(Stored data)
++++++++++

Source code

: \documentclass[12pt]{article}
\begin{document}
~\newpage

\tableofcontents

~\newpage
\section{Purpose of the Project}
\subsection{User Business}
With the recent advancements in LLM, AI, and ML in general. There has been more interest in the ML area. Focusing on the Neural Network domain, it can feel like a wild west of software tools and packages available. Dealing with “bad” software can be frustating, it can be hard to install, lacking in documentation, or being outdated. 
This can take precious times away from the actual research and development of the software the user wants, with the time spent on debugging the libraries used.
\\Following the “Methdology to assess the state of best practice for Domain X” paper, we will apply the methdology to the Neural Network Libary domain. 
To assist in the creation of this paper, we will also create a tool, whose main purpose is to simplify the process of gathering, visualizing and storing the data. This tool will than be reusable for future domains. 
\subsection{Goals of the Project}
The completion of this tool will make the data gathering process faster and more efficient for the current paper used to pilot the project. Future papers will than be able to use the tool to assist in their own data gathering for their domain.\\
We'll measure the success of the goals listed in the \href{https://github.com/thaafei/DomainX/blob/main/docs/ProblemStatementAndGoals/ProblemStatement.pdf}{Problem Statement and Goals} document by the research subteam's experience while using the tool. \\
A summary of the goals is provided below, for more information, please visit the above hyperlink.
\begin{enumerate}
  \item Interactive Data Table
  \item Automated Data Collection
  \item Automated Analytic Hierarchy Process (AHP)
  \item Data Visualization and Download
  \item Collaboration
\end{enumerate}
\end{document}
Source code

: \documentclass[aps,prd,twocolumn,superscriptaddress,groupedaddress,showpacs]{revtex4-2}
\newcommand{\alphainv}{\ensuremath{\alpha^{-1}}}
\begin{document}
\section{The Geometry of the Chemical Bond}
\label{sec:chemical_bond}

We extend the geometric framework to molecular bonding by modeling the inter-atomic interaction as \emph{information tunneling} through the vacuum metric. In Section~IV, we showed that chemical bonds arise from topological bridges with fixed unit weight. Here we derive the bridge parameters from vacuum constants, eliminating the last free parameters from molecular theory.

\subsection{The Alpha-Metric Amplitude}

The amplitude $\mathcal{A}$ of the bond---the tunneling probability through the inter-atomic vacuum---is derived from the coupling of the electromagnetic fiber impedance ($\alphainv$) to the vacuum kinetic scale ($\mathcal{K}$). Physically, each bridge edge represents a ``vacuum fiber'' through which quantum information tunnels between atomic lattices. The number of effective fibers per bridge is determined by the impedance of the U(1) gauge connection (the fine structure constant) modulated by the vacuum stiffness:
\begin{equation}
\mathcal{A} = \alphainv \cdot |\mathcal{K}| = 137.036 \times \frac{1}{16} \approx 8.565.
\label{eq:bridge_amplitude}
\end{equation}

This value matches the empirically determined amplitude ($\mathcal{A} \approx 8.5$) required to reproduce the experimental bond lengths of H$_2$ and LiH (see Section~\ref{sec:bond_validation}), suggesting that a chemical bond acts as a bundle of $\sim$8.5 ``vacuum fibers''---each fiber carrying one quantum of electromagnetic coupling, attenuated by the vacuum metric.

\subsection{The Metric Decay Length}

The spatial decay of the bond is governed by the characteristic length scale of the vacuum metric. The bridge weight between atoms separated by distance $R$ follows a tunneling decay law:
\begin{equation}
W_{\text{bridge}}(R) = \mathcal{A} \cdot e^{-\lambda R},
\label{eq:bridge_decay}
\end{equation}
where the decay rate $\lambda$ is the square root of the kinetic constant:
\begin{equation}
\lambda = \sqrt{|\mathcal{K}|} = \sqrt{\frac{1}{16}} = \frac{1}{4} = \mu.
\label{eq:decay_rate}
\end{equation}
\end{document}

++++++++++

**Aim of the exercise:** In the records above, locate each line with the word "than". Copy all such lines.

**Result for this exercise:**
To assist in the creation of this paper, we will also create a tool, whose main purpose is to simplify the process of gathering, visualizing and storing the data. This tool will than be reusable for future domains. 
The completion of this tool will make the data gathering process faster and more efficient for the current paper used to pilot the project. Future papers will than be able to use the tool to assist in their own data gathering for their domain.\\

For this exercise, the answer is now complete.